Along with the theoretical increased risk of complications, the fear of decreased implant survival due to its theoretical greater constraint is the second limiting factor for expanded use of rotating hinges. Gehrke et al. [20] and Samguietei et al. [26] showed a 90% and 93.3% survival in complex primary and revision surgery, respectively, with the same RHK implant after 13.5 years of follow-up. To the best of our knowledge, all studies published to date have been unable to find survival differences between semi-constrained and constrained implants [1, 14, 22, 27,28,29, 31,32,33,34,35]. In our series, we observed a lower survival of the semi-constrained implant versus the constrained implant (67.2% vs 91.1%), mainly due to the greater number of revisions for loosening and instability. The high level of radiolucencies at the end of follow-up in CCK implants (45.9%) is particularly striking compared to those in patients with hinged implants (12.5%), which in our opinion could reflect the deleterious effect on implant fixation of the high degree of rotational constraint of certain CCK implants (Table 4).
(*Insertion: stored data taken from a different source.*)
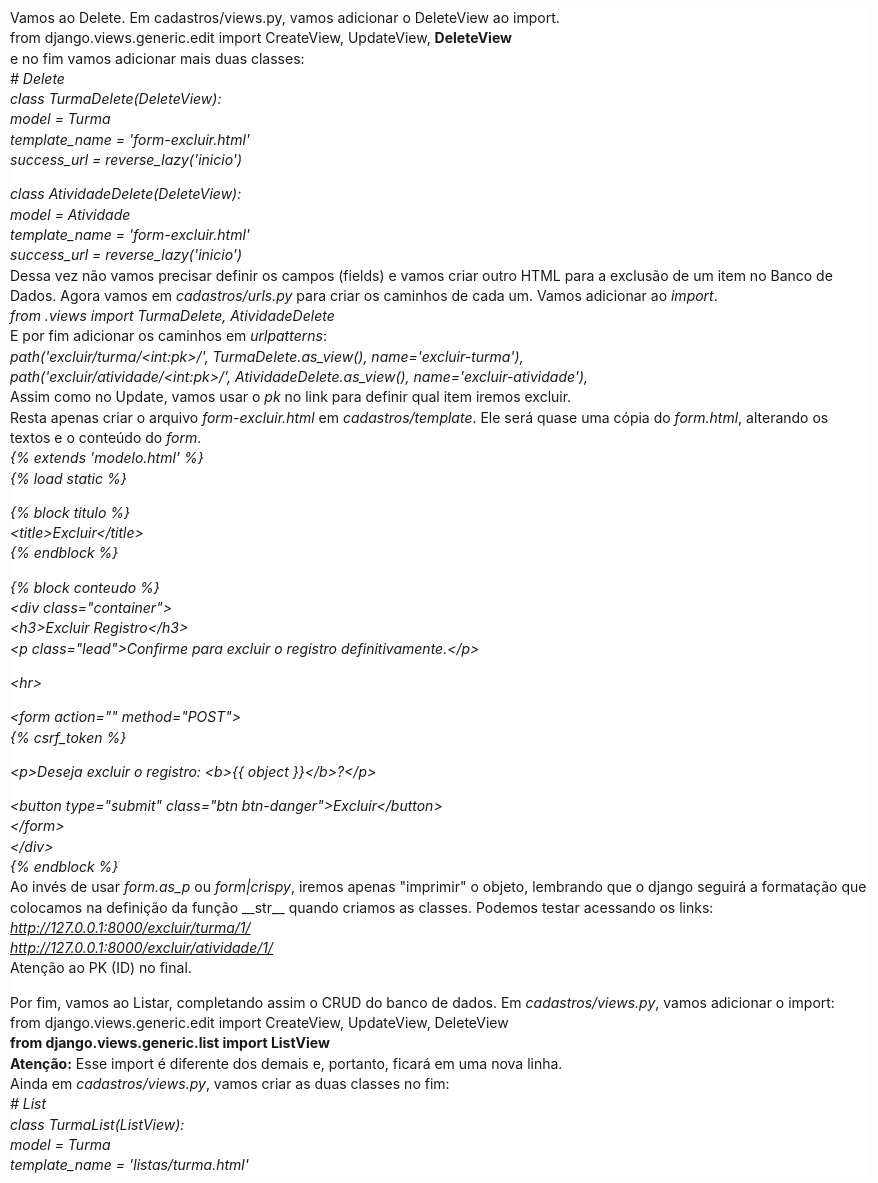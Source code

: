 Vamos ao Delete. Em cadastros/views.py, vamos adicionar o DeleteView ao import.  
	from django.views.generic.edit import CreateView, UpdateView, **DeleteView**  
e no fim vamos adicionar mais duas classes:  
*\# Delete*  
*class TurmaDelete(DeleteView):*  
*model \= Turma*  
*template\_name \= 'form-excluir.html'*  
*success\_url \= reverse\_lazy('inicio')*

*class AtividadeDelete(DeleteView):*  
*model \= Atividade*  
*template\_name \= 'form-excluir.html'*  
*success\_url \= reverse\_lazy('inicio')*  
Dessa vez não vamos precisar definir os campos (fields) e vamos criar outro HTML para a exclusão de um item no Banco de Dados. Agora vamos em *cadastros/urls.py* para criar os caminhos de cada um. Vamos adicionar ao *import*.  
	*from .views import TurmaDelete, AtividadeDelete*  
E por fim adicionar os caminhos em *urlpatterns*:  
	*path('excluir/turma/\<int:pk\>/', TurmaDelete.as\_view(), name='excluir-turma'),*  
*path('excluir/atividade/\<int:pk\>/', AtividadeDelete.as\_view(), name='excluir-atividade'),*  
Assim como no Update, vamos usar o *pk* no link para definir qual item iremos excluir.  
Resta apenas criar o arquivo *form-excluir.html* em *cadastros/template*. Ele será quase uma cópia do *form.html*, alterando os textos e o conteúdo do *form*.  
*{% extends 'modelo.html' %}*  
*{% load static %}*

*{% block titulo %}*  
*\<title\>Excluir\</title\>*  
*{% endblock %}*

*{% block conteudo %}*  
*\<div class="container"\>*  
*\<h3\>Excluir Registro\</h3\>*  
*\<p class="lead"\>Confirme para excluir o registro definitivamente.\</p\>*

*\<hr\>*

*\<form action="" method="POST"\>*  
*{% csrf\_token %}*

*\<p\>Deseja excluir o registro: \<b\>{{ object }}\</b\>?\</p\>*

*\<button type="submit" class="btn btn-danger"\>Excluir\</button\>*  
*\</form\>*  
*\</div\>*  
*{% endblock %}*  
Ao invés de usar *form.as\_p* ou *form|crispy*, iremos apenas "imprimir" o objeto, lembrando que o django seguirá a formatação que colocamos na definição da função \_\_str\_\_ quando criamos as classes. Podemos testar acessando os links:  
	*http://127.0.0.1:8000/excluir/turma/1/*  
	*http://127.0.0.1:8000/excluir/atividade/1/*  
Atenção ao PK (ID) no final.

Por fim, vamos ao Listar, completando assim o CRUD do banco de dados. Em *cadastros/views.py*, vamos adicionar o import:  
	from django.views.generic.edit import CreateView, UpdateView, DeleteView  
	**from django.views.generic.list import ListView**  
**Atenção:** Esse import é diferente dos demais e, portanto, ficará em uma nova linha.  
Ainda em *cadastros/views.py*, vamos criar as duas classes no fim:  
*\# List*  
*class TurmaList(ListView):*  
*model \= Turma*  
*template\_name \= 'listas/turma.html'*
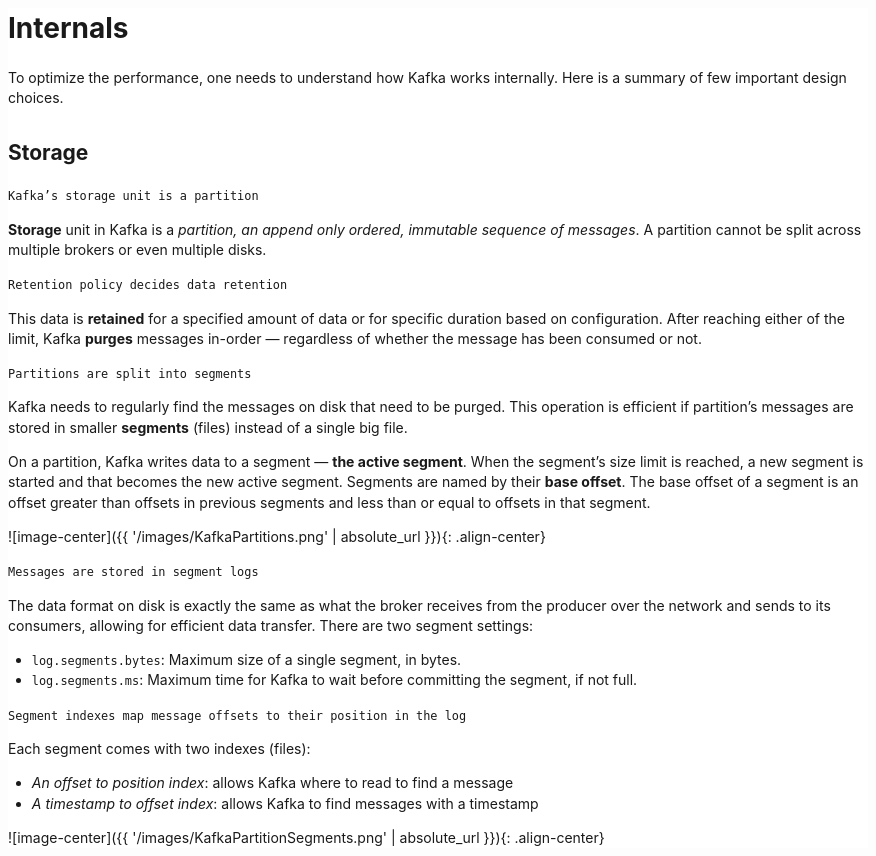 # Internals

To optimize the performance, one needs to understand how Kafka works internally. Here is a summary of few important design choices.

## Storage

```
Kafka’s storage unit is a partition
```

**Storage** unit in Kafka is a *partition, an append only ordered, immutable sequence of messages*. A partition cannot be split across multiple brokers or even multiple disks.

```
Retention policy decides data retention
```

This data is **retained** for a specified amount of data or for specific duration based on configuration. After reaching either of the limit, Kafka **purges** messages in-order — regardless of whether the message has been consumed or not.

```
Partitions are split into segments
```

Kafka needs to regularly find the messages on disk that need to be purged. This operation is efficient if partition’s messages are stored in smaller **segments** (files) instead of a single big file.

On a partition, Kafka writes data to a segment — **the active segment**. When the segment’s size limit is reached, a new segment is started and that becomes the new active segment. Segments are named by their **base offset**. The base offset of a segment is an offset greater than offsets in previous segments and less than or equal to offsets in that segment.

![image-center]({{ '/images/KafkaPartitions.png' | absolute_url }}){: .align-center}

```
Messages are stored in segment logs
```

The data format on disk is exactly the same as what the broker receives from the producer over the network and sends to its consumers, allowing for efficient data transfer. There are two segment settings:
* ```log.segments.bytes```: Maximum size of a single segment, in bytes.
* ```log.segments.ms```: Maximum time for Kafka to wait before committing the segment, if not full.

```
Segment indexes map message offsets to their position in the log
```

Each segment comes with two indexes (files):
* *An offset to position index*: allows Kafka where to read to find a message
* *A timestamp to offset index*: allows Kafka to find messages with a timestamp

![image-center]({{ '/images/KafkaPartitionSegments.png' | absolute_url }}){: .align-center}
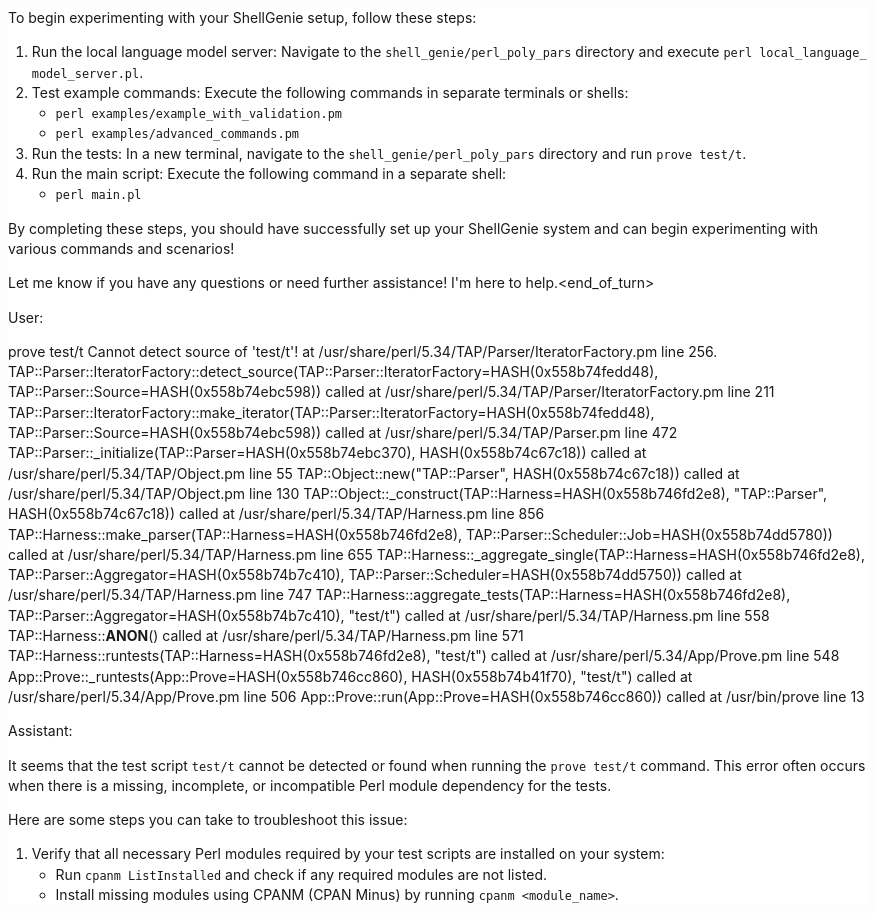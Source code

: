 To begin experimenting with your ShellGenie setup, follow these steps:

1. Run the local language model server: Navigate to the `shell_genie/perl_poly_pars` directory and execute `perl local_language_model_server.pl`.
2. Test example commands: Execute the following commands in separate terminals or shells:
   - `perl examples/example_with_validation.pm`
   - `perl examples/advanced_commands.pm`
3. Run the tests: In a new terminal, navigate to the `shell_genie/perl_poly_pars` directory and run `prove test/t`.
4. Run the main script: Execute the following command in a separate shell:
   - `perl main.pl`

By completing these steps, you should have successfully set up your ShellGenie system and can begin experimenting with various commands and scenarios!

Let me know if you have any questions or need further assistance! I'm here to help.<end_of_turn>

User:

prove test/t
Cannot detect source of 'test/t'! at /usr/share/perl/5.34/TAP/Parser/IteratorFactory.pm line 256.
	TAP::Parser::IteratorFactory::detect_source(TAP::Parser::IteratorFactory=HASH(0x558b74fedd48), TAP::Parser::Source=HASH(0x558b74ebc598)) called at /usr/share/perl/5.34/TAP/Parser/IteratorFactory.pm line 211
	TAP::Parser::IteratorFactory::make_iterator(TAP::Parser::IteratorFactory=HASH(0x558b74fedd48), TAP::Parser::Source=HASH(0x558b74ebc598)) called at /usr/share/perl/5.34/TAP/Parser.pm line 472
	TAP::Parser::_initialize(TAP::Parser=HASH(0x558b74ebc370), HASH(0x558b74c67c18)) called at /usr/share/perl/5.34/TAP/Object.pm line 55
	TAP::Object::new("TAP::Parser", HASH(0x558b74c67c18)) called at /usr/share/perl/5.34/TAP/Object.pm line 130
	TAP::Object::_construct(TAP::Harness=HASH(0x558b746fd2e8), "TAP::Parser", HASH(0x558b74c67c18)) called at /usr/share/perl/5.34/TAP/Harness.pm line 856
	TAP::Harness::make_parser(TAP::Harness=HASH(0x558b746fd2e8), TAP::Parser::Scheduler::Job=HASH(0x558b74dd5780)) called at /usr/share/perl/5.34/TAP/Harness.pm line 655
	TAP::Harness::_aggregate_single(TAP::Harness=HASH(0x558b746fd2e8), TAP::Parser::Aggregator=HASH(0x558b74b7c410), TAP::Parser::Scheduler=HASH(0x558b74dd5750)) called at /usr/share/perl/5.34/TAP/Harness.pm line 747
	TAP::Harness::aggregate_tests(TAP::Harness=HASH(0x558b746fd2e8), TAP::Parser::Aggregator=HASH(0x558b74b7c410), "test/t") called at /usr/share/perl/5.34/TAP/Harness.pm line 558
	TAP::Harness::__ANON__() called at /usr/share/perl/5.34/TAP/Harness.pm line 571
	TAP::Harness::runtests(TAP::Harness=HASH(0x558b746fd2e8), "test/t") called at /usr/share/perl/5.34/App/Prove.pm line 548
	App::Prove::_runtests(App::Prove=HASH(0x558b746cc860), HASH(0x558b74b41f70), "test/t") called at /usr/share/perl/5.34/App/Prove.pm line 506
	App::Prove::run(App::Prove=HASH(0x558b746cc860)) called at /usr/bin/prove line 13


Assistant:

It seems that the test script `test/t` cannot be detected or found when running the `prove test/t` command. This error often occurs when there is a missing, incomplete, or incompatible Perl module dependency for the tests.

Here are some steps you can take to troubleshoot this issue:

1. Verify that all necessary Perl modules required by your test scripts are installed on your system:
   - Run `cpanm ListInstalled` and check if any required modules are not listed.
   - Install missing modules using CPANM (CPAN Minus) by running `cpanm <module_name>`.
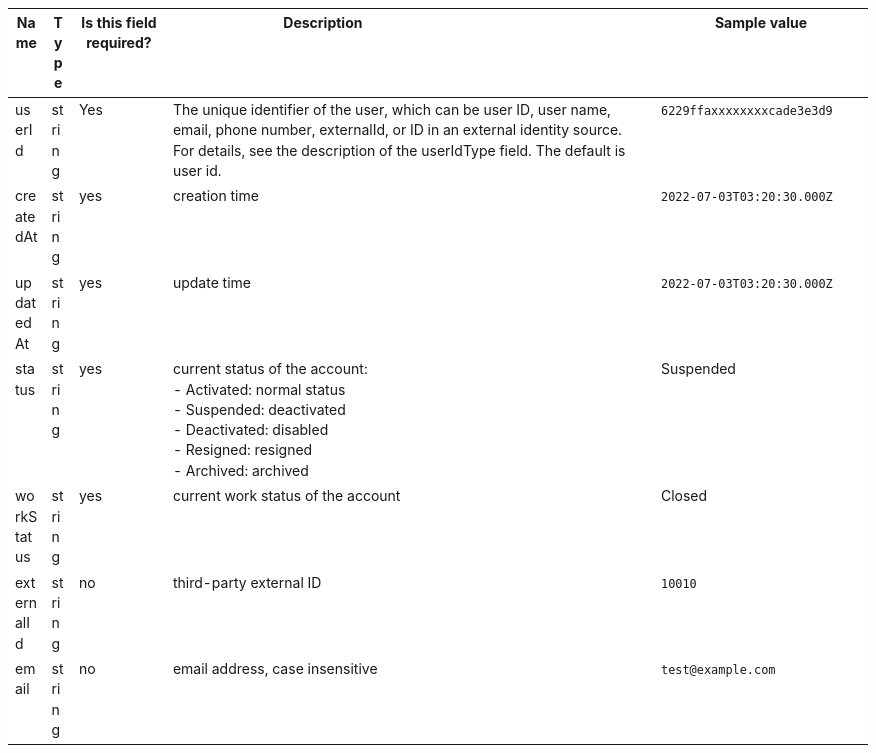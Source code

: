 | Name                     | Type    | <div style="width:80px">Is this field required?</div> | <div style="width:300px">Description</div>                                                                                                                                                                                                                                                                                                                                                      | <div style="width:200px">Sample value</div>                                                                                                                      |
| ------------------------ | ------- | ----------------------------------------------------- | ----------------------------------------------------------------------------------------------------------------------------------------------------------------------------------------------------------------------------------------------------------------------------------------------------------------------------------------------------------------------------------------------- | ---------------------------------------------------------------------------------------------------------------------------------------------------------------- |
| userId                   | string  | Yes                                                   | The unique identifier of the user, which can be user ID, user name, email, phone number, externalId, or ID in an external identity source. For details, see the description of the userIdType field. The default is user id.                                                                                                                                                                    | `6229ffaxxxxxxxxcade3e3d9`                                                                                                                                       |
| createdAt                | string  | yes                                                   | creation time                                                                                                                                                                                                                                                                                                                                                                                   | `2022-07-03T03:20:30.000Z`                                                                                                                                       |
| updatedAt                | string  | yes                                                   | update time                                                                                                                                                                                                                                                                                                                                                                                     | `2022-07-03T03:20:30.000Z`                                                                                                                                       |
| status                   | string  | yes                                                   | current status of the account:<br>- Activated: normal status<br>- Suspended: deactivated<br>- Deactivated: disabled<br>- Resigned: resigned<br>- Archived: archived<br>                                                                                                                                                                                                                         | Suspended                                                                                                                                                        |
| workStatus               | string  | yes                                                   | current work status of the account                                                                                                                                                                                                                                                                                                                                                              | Closed                                                                                                                                                           |
| externalId               | string  | no                                                    | third-party external ID                                                                                                                                                                                                                                                                                                                                                                         | `10010`                                                                                                                                                          |
| email                    | string  | no                                                    | email address, case insensitive                                                                                                                                                                                                                                                                                                                                                                 | `test@example.com`                                                                                                                                               |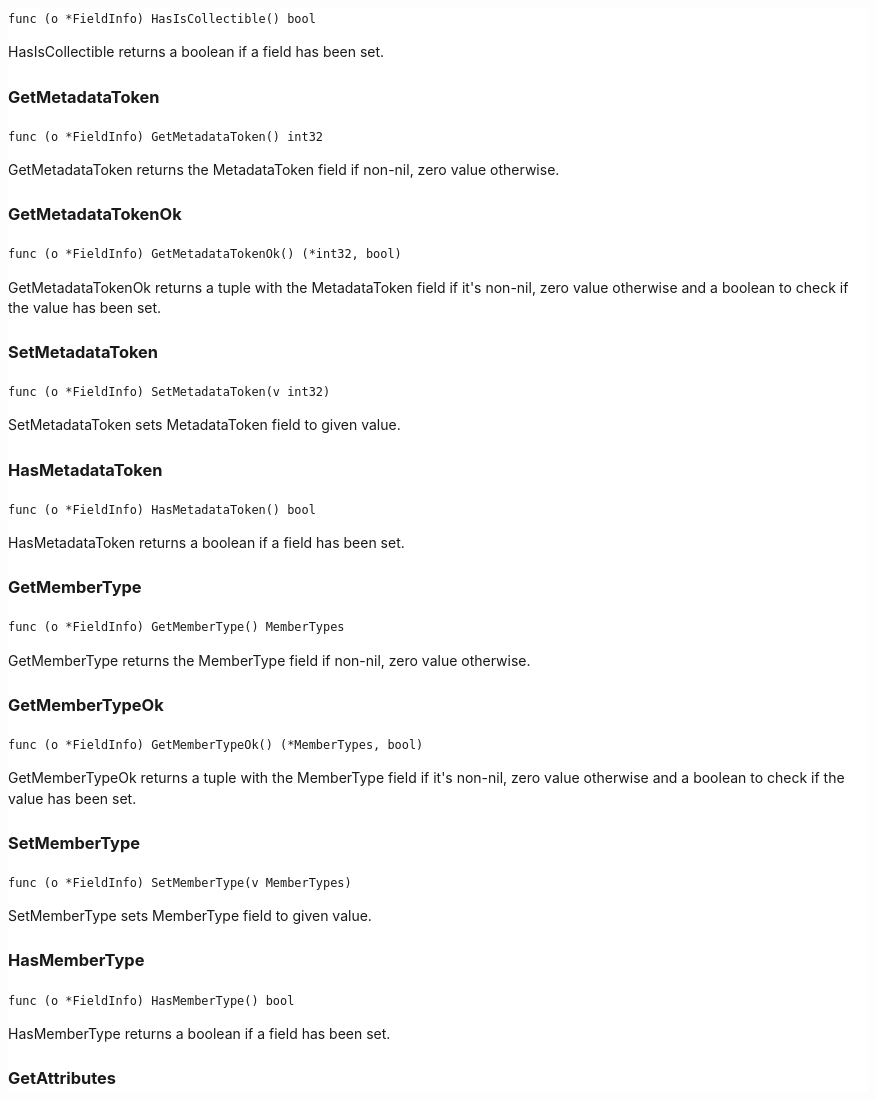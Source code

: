 `func (o *FieldInfo) HasIsCollectible() bool`

HasIsCollectible returns a boolean if a field has been set.

### GetMetadataToken

`func (o *FieldInfo) GetMetadataToken() int32`

GetMetadataToken returns the MetadataToken field if non-nil, zero value otherwise.

### GetMetadataTokenOk

`func (o *FieldInfo) GetMetadataTokenOk() (*int32, bool)`

GetMetadataTokenOk returns a tuple with the MetadataToken field if it's non-nil, zero value otherwise
and a boolean to check if the value has been set.

### SetMetadataToken

`func (o *FieldInfo) SetMetadataToken(v int32)`

SetMetadataToken sets MetadataToken field to given value.

### HasMetadataToken

`func (o *FieldInfo) HasMetadataToken() bool`

HasMetadataToken returns a boolean if a field has been set.

### GetMemberType

`func (o *FieldInfo) GetMemberType() MemberTypes`

GetMemberType returns the MemberType field if non-nil, zero value otherwise.

### GetMemberTypeOk

`func (o *FieldInfo) GetMemberTypeOk() (*MemberTypes, bool)`

GetMemberTypeOk returns a tuple with the MemberType field if it's non-nil, zero value otherwise
and a boolean to check if the value has been set.

### SetMemberType

`func (o *FieldInfo) SetMemberType(v MemberTypes)`

SetMemberType sets MemberType field to given value.

### HasMemberType

`func (o *FieldInfo) HasMemberType() bool`

HasMemberType returns a boolean if a field has been set.

### GetAttributes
This study has some limitations. First, patients were operated on by different surgeons. However, they were all experienced surgeons, with the same philosophy as regards selection of the degree of constraint. Second, the low number of patients in each group may have influenced the lack of statistical significance in some of the results observed. However, the high homogeneity of both groups, as only a single prosthetic implant was used, allowed us to observe statistically significant differences despite this low number of patients. Third, the results observed in this study can only be extrapolated to the included implants, due to their special mechanical characteristics (high rotational constraint in LCCK and intracondylar rotating hinge design in Endomodel). However, the choice of these implants was based on the existence of good results with each of them [20, 36] and their wide use in different countries, being the most commonly used implants in their group according to different registries [37, 38]. Fourth, we used two different fixation technique, full cemented stem in RHK group and hybrid cemented (metaphyseal cemented + press-fit diaphyseal stem), and this may explain the differences observed in aseptic loosening rate. However, there are a lot of reports [39,40,41] that show similar results using both techniques with the same bone defect and similar implant. In our series, no difference was observed in the number of cones used in both groups to treat severe bone defect. Fifth, the patients included in the group of constrained implants had poorer clinical outcomes and a greater number of surgeries and infections, which could affect the results obtained. However, despite this “limitation” or possible bias, patients with hinged implants had better results and survival at the end of follow-up.

Conclusion

Our results suggest that the use of one specific, more constrained implant, such as an intracondylar rotating hinge, does not worsen clinical outcomes, but has better results and longer long-term survival. We hypothesize that this difference could be the result of the lower rotational constraint of these implants; however, more experimental and clinical test are necessary to support this affirmation.